Data START
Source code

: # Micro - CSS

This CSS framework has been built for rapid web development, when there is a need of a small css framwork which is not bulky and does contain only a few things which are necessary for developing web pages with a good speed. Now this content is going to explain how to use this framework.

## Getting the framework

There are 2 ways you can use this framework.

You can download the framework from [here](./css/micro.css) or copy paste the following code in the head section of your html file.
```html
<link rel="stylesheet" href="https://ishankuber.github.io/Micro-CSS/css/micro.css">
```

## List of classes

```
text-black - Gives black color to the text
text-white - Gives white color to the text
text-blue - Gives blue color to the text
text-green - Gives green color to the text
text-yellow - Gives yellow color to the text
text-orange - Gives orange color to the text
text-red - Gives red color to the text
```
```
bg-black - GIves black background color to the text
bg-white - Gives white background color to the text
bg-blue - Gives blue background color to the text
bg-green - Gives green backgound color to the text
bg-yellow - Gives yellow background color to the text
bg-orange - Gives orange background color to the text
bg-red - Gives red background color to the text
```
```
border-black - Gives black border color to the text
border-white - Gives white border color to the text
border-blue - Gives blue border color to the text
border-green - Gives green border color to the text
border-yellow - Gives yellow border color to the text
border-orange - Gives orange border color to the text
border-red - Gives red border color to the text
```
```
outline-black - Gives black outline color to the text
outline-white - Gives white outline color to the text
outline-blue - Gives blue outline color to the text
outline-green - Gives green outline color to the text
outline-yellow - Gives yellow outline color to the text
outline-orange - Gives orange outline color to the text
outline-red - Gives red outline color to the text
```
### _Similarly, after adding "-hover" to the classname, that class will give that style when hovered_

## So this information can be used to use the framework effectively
Data END
Data START
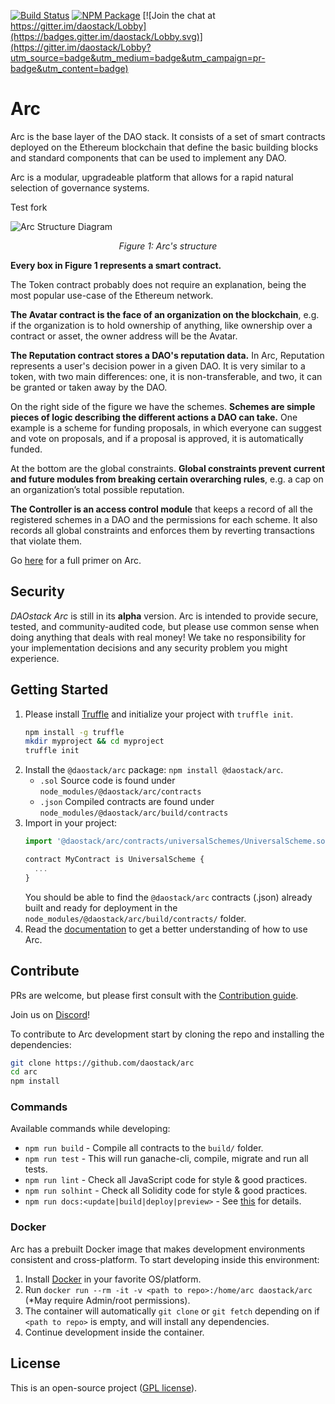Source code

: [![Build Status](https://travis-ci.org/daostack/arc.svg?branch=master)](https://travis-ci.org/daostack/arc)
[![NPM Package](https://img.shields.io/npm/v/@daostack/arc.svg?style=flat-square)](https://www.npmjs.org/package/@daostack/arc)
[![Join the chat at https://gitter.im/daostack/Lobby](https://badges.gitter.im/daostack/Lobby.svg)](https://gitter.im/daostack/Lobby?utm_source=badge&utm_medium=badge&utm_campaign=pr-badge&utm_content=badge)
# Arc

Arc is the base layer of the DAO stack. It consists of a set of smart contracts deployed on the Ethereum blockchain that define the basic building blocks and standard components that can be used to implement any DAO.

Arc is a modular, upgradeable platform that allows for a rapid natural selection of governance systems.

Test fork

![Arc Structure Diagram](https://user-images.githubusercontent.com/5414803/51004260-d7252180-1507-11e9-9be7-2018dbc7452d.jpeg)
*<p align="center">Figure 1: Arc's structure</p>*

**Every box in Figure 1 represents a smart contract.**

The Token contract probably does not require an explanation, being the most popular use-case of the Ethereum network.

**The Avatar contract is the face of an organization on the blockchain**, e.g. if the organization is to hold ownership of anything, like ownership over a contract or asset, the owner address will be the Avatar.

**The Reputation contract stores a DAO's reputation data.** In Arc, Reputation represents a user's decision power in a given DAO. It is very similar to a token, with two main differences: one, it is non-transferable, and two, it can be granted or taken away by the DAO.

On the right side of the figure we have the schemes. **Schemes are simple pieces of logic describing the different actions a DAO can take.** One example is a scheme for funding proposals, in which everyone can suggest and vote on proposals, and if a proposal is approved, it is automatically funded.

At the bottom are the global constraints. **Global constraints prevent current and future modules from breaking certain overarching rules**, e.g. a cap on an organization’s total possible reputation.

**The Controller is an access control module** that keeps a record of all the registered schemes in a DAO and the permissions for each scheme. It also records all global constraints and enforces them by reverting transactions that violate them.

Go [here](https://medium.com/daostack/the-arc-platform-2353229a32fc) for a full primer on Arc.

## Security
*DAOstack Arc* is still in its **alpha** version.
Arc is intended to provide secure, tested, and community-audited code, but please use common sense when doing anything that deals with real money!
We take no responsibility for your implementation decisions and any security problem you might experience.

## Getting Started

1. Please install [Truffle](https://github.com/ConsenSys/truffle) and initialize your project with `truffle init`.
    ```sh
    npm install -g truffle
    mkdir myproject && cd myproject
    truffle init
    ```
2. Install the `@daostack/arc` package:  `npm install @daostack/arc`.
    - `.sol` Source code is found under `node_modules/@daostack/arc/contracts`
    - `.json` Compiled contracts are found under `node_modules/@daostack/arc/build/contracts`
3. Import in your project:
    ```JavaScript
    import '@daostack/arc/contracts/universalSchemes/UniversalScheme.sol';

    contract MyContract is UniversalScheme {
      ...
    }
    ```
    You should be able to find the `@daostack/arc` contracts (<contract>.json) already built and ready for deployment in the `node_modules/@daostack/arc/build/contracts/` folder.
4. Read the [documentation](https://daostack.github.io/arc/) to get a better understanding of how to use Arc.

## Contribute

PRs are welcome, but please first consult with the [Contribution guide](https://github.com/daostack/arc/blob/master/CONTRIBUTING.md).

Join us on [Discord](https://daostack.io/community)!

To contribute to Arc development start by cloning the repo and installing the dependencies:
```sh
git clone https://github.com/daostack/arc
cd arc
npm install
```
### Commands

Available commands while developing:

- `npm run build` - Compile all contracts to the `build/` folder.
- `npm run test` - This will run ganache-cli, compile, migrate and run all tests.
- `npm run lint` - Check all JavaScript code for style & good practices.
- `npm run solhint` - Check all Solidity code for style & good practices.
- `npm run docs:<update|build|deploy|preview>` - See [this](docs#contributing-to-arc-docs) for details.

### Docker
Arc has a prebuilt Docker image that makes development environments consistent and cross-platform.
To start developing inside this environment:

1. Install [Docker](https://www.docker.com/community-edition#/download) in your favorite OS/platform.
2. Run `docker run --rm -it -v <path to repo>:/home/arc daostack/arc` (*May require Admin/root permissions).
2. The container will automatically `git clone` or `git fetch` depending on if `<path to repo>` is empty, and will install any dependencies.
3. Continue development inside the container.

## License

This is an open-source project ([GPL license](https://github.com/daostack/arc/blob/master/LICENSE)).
Data END
Exercise brief = Which of the lines in the data hold the string "Getting"? Report each of them by copying it.

Response area =
## Getting the framework
## Getting Started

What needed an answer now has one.